→ Your task
The expected output is every line of the data exactly as shown, minus the images.

[Stored data]
------
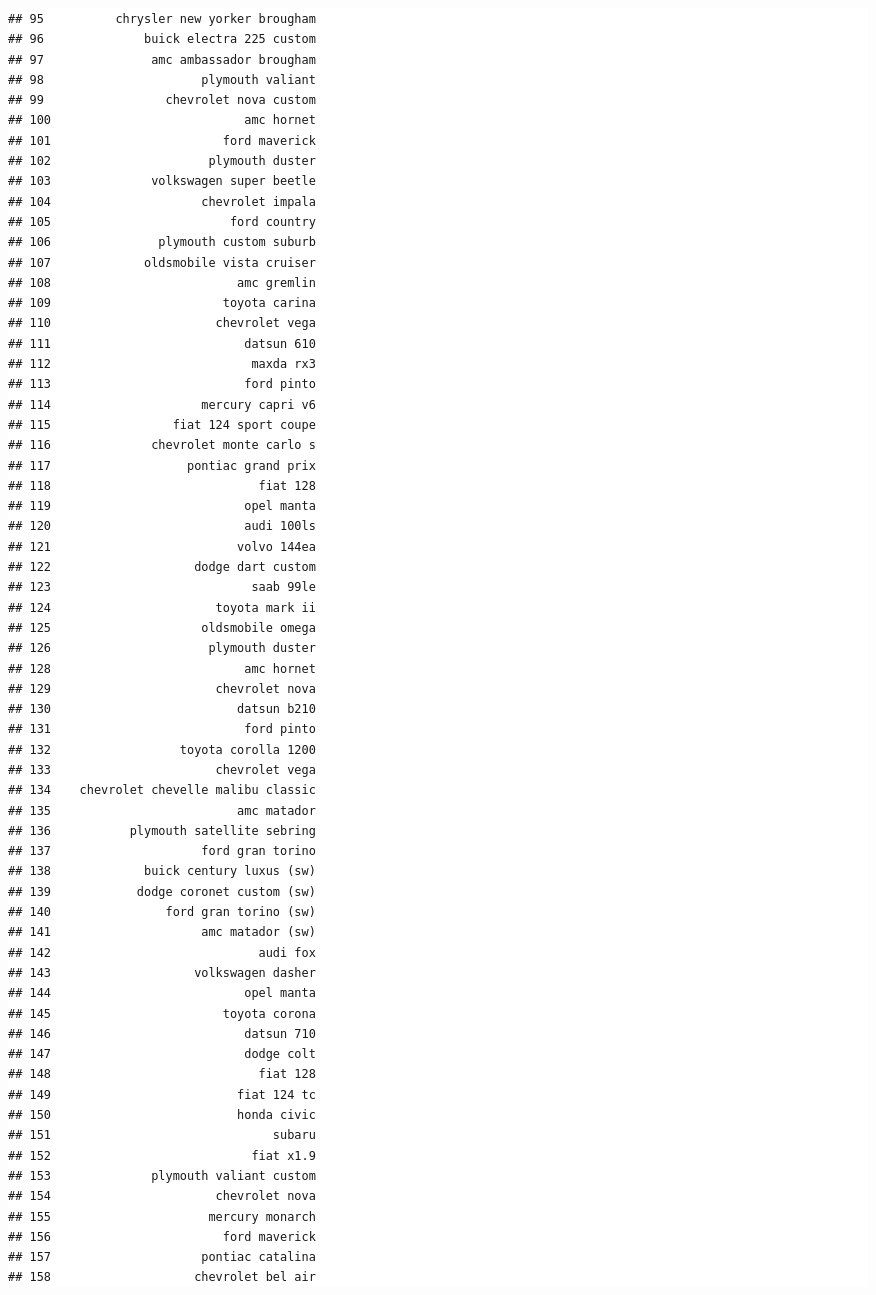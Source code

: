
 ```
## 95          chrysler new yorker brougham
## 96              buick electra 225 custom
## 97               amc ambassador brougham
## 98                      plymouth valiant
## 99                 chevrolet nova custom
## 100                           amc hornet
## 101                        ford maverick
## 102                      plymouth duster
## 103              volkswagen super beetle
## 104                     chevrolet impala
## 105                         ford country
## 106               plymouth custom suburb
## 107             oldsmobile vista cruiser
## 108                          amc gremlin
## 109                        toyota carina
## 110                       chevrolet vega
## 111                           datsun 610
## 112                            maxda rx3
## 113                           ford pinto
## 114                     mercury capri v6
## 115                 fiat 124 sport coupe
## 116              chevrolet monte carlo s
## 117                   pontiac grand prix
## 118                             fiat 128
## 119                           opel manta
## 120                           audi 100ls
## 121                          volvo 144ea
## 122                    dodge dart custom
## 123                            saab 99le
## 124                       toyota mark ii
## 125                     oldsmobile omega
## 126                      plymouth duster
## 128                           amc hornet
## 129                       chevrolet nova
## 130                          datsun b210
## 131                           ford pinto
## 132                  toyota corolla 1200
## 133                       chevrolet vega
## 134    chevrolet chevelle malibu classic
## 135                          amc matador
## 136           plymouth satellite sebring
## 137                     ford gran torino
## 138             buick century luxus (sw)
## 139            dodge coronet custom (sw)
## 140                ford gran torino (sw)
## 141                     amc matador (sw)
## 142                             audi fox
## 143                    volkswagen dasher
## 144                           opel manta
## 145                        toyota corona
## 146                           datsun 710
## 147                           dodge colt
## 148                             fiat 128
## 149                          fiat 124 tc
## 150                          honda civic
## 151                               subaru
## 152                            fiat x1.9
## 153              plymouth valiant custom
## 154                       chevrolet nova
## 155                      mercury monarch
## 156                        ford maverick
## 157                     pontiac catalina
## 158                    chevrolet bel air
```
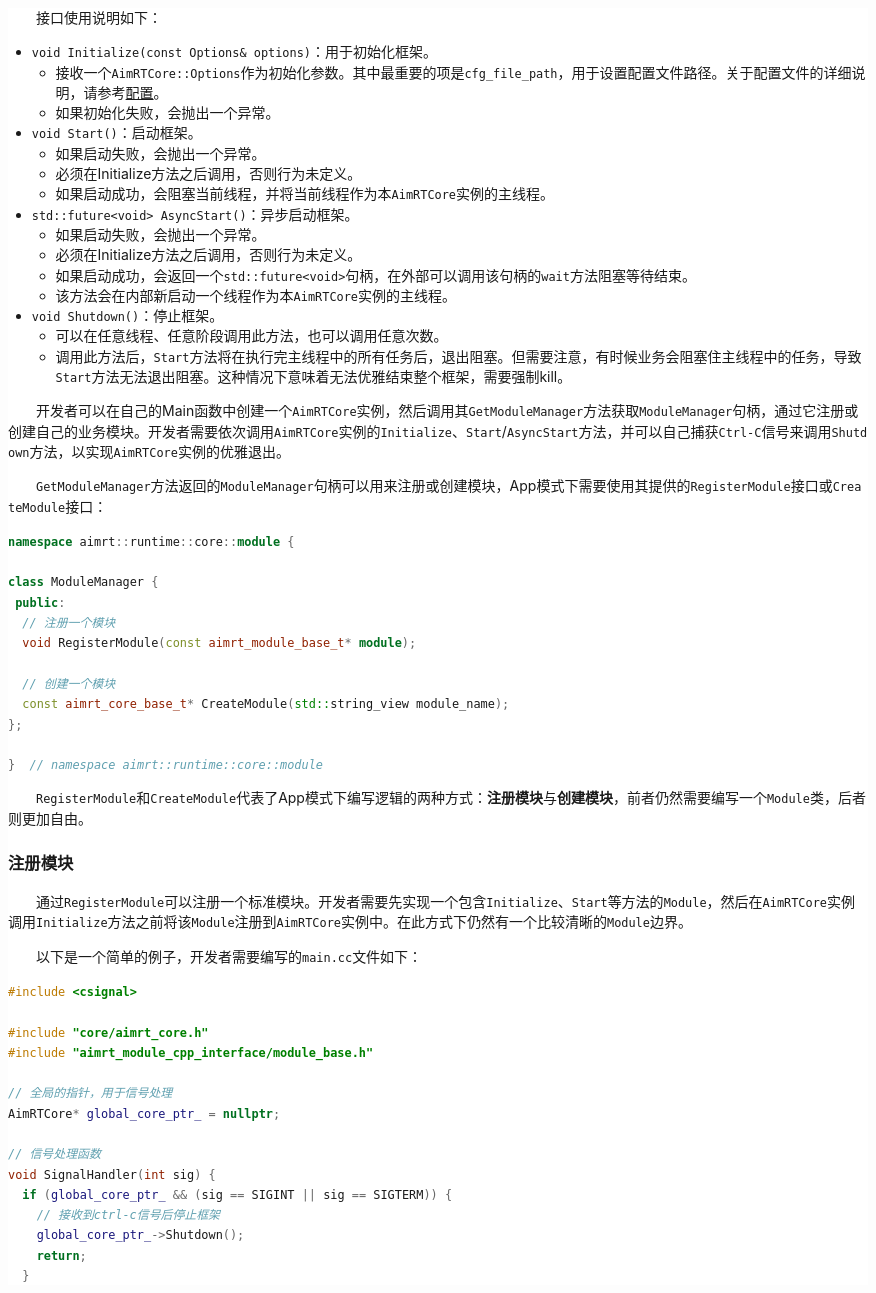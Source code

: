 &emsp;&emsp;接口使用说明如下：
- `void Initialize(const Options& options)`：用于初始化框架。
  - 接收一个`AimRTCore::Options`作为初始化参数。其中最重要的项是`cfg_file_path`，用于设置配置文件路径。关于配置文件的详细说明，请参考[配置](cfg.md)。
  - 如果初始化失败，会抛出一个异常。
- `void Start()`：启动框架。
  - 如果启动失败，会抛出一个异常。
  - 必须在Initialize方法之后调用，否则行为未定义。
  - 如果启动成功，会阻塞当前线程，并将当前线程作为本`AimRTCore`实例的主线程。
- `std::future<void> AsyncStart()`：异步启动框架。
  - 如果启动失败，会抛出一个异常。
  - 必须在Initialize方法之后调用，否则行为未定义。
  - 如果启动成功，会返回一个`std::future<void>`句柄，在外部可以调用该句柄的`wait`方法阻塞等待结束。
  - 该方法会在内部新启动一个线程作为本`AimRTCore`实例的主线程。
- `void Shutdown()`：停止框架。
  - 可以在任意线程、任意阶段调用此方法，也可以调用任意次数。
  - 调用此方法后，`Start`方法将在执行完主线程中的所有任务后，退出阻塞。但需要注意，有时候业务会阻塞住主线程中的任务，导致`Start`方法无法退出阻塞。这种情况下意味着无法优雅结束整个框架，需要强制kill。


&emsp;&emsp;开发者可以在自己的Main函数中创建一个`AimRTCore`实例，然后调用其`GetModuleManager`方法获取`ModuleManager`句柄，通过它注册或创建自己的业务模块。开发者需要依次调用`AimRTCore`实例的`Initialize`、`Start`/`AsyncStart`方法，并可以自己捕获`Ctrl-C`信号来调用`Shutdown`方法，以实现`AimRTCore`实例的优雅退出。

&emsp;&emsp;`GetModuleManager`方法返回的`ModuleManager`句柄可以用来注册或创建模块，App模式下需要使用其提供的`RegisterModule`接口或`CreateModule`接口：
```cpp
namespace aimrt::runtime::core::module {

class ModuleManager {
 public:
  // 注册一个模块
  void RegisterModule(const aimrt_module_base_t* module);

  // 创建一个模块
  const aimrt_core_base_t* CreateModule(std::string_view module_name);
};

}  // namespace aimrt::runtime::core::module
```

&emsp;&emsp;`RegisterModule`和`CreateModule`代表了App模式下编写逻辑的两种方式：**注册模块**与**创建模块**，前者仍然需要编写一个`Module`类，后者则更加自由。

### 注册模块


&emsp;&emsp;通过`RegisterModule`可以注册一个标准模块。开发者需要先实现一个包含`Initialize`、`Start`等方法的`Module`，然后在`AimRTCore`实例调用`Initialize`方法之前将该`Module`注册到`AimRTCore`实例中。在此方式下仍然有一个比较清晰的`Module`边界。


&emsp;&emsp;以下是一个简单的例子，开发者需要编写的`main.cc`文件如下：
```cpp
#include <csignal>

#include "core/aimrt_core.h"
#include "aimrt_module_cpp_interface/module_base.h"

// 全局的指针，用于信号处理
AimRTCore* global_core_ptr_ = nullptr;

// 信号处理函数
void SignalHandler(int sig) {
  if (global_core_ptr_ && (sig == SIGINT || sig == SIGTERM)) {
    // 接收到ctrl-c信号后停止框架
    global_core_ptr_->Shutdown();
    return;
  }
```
------
→ Answer for the task
Source code

:
 ```
## 95          chrysler new yorker brougham
## 96              buick electra 225 custom
## 97               amc ambassador brougham
## 98                      plymouth valiant
## 99                 chevrolet nova custom
## 100                           amc hornet
## 101                        ford maverick
## 102                      plymouth duster
## 103              volkswagen super beetle
## 104                     chevrolet impala
## 105                         ford country
## 106               plymouth custom suburb
## 107             oldsmobile vista cruiser
## 108                          amc gremlin
## 109                        toyota carina
## 110                       chevrolet vega
## 111                           datsun 610
## 112                            maxda rx3
## 113                           ford pinto
## 114                     mercury capri v6
## 115                 fiat 124 sport coupe
## 116              chevrolet monte carlo s
## 117                   pontiac grand prix
## 118                             fiat 128
## 119                           opel manta
## 120                           audi 100ls
## 121                          volvo 144ea
## 122                    dodge dart custom
## 123                            saab 99le
## 124                       toyota mark ii
## 125                     oldsmobile omega
## 126                      plymouth duster
## 128                           amc hornet
## 129                       chevrolet nova
## 130                          datsun b210
## 131                           ford pinto
## 132                  toyota corolla 1200
## 133                       chevrolet vega
## 134    chevrolet chevelle malibu classic
## 135                          amc matador
## 136           plymouth satellite sebring
## 137                     ford gran torino
## 138             buick century luxus (sw)
## 139            dodge coronet custom (sw)
## 140                ford gran torino (sw)
## 141                     amc matador (sw)
## 142                             audi fox
## 143                    volkswagen dasher
## 144                           opel manta
## 145                        toyota corona
## 146                           datsun 710
## 147                           dodge colt
## 148                             fiat 128
## 149                          fiat 124 tc
## 150                          honda civic
## 151                               subaru
## 152                            fiat x1.9
## 153              plymouth valiant custom
## 154                       chevrolet nova
## 155                      mercury monarch
## 156                        ford maverick
## 157                     pontiac catalina
## 158                    chevrolet bel air
```
Source code

: &emsp;&emsp;接口使用说明如下：
- `void Initialize(const Options& options)`：用于初始化框架。
  - 接收一个`AimRTCore::Options`作为初始化参数。其中最重要的项是`cfg_file_path`，用于设置配置文件路径。关于配置文件的详细说明，请参考[配置](cfg.md)。
  - 如果初始化失败，会抛出一个异常。
- `void Start()`：启动框架。
  - 如果启动失败，会抛出一个异常。
  - 必须在Initialize方法之后调用，否则行为未定义。
  - 如果启动成功，会阻塞当前线程，并将当前线程作为本`AimRTCore`实例的主线程。
- `std::future<void> AsyncStart()`：异步启动框架。
  - 如果启动失败，会抛出一个异常。
  - 必须在Initialize方法之后调用，否则行为未定义。
  - 如果启动成功，会返回一个`std::future<void>`句柄，在外部可以调用该句柄的`wait`方法阻塞等待结束。
  - 该方法会在内部新启动一个线程作为本`AimRTCore`实例的主线程。
- `void Shutdown()`：停止框架。
  - 可以在任意线程、任意阶段调用此方法，也可以调用任意次数。
  - 调用此方法后，`Start`方法将在执行完主线程中的所有任务后，退出阻塞。但需要注意，有时候业务会阻塞住主线程中的任务，导致`Start`方法无法退出阻塞。这种情况下意味着无法优雅结束整个框架，需要强制kill。


&emsp;&emsp;开发者可以在自己的Main函数中创建一个`AimRTCore`实例，然后调用其`GetModuleManager`方法获取`ModuleManager`句柄，通过它注册或创建自己的业务模块。开发者需要依次调用`AimRTCore`实例的`Initialize`、`Start`/`AsyncStart`方法，并可以自己捕获`Ctrl-C`信号来调用`Shutdown`方法，以实现`AimRTCore`实例的优雅退出。

&emsp;&emsp;`GetModuleManager`方法返回的`ModuleManager`句柄可以用来注册或创建模块，App模式下需要使用其提供的`RegisterModule`接口或`CreateModule`接口：
```cpp
namespace aimrt::runtime::core::module {

class ModuleManager {
 public:
  // 注册一个模块
  void RegisterModule(const aimrt_module_base_t* module);

  // 创建一个模块
  const aimrt_core_base_t* CreateModule(std::string_view module_name);
};

}  // namespace aimrt::runtime::core::module
```

&emsp;&emsp;`RegisterModule`和`CreateModule`代表了App模式下编写逻辑的两种方式：**注册模块**与**创建模块**，前者仍然需要编写一个`Module`类，后者则更加自由。

### 注册模块


&emsp;&emsp;通过`RegisterModule`可以注册一个标准模块。开发者需要先实现一个包含`Initialize`、`Start`等方法的`Module`，然后在`AimRTCore`实例调用`Initialize`方法之前将该`Module`注册到`AimRTCore`实例中。在此方式下仍然有一个比较清晰的`Module`边界。


&emsp;&emsp;以下是一个简单的例子，开发者需要编写的`main.cc`文件如下：
```cpp
#include <csignal>

#include "core/aimrt_core.h"
#include "aimrt_module_cpp_interface/module_base.h"

// 全局的指针，用于信号处理
AimRTCore* global_core_ptr_ = nullptr;

// 信号处理函数
void SignalHandler(int sig) {
  if (global_core_ptr_ && (sig == SIGINT || sig == SIGTERM)) {
    // 接收到ctrl-c信号后停止框架
    global_core_ptr_->Shutdown();
    return;
  }
```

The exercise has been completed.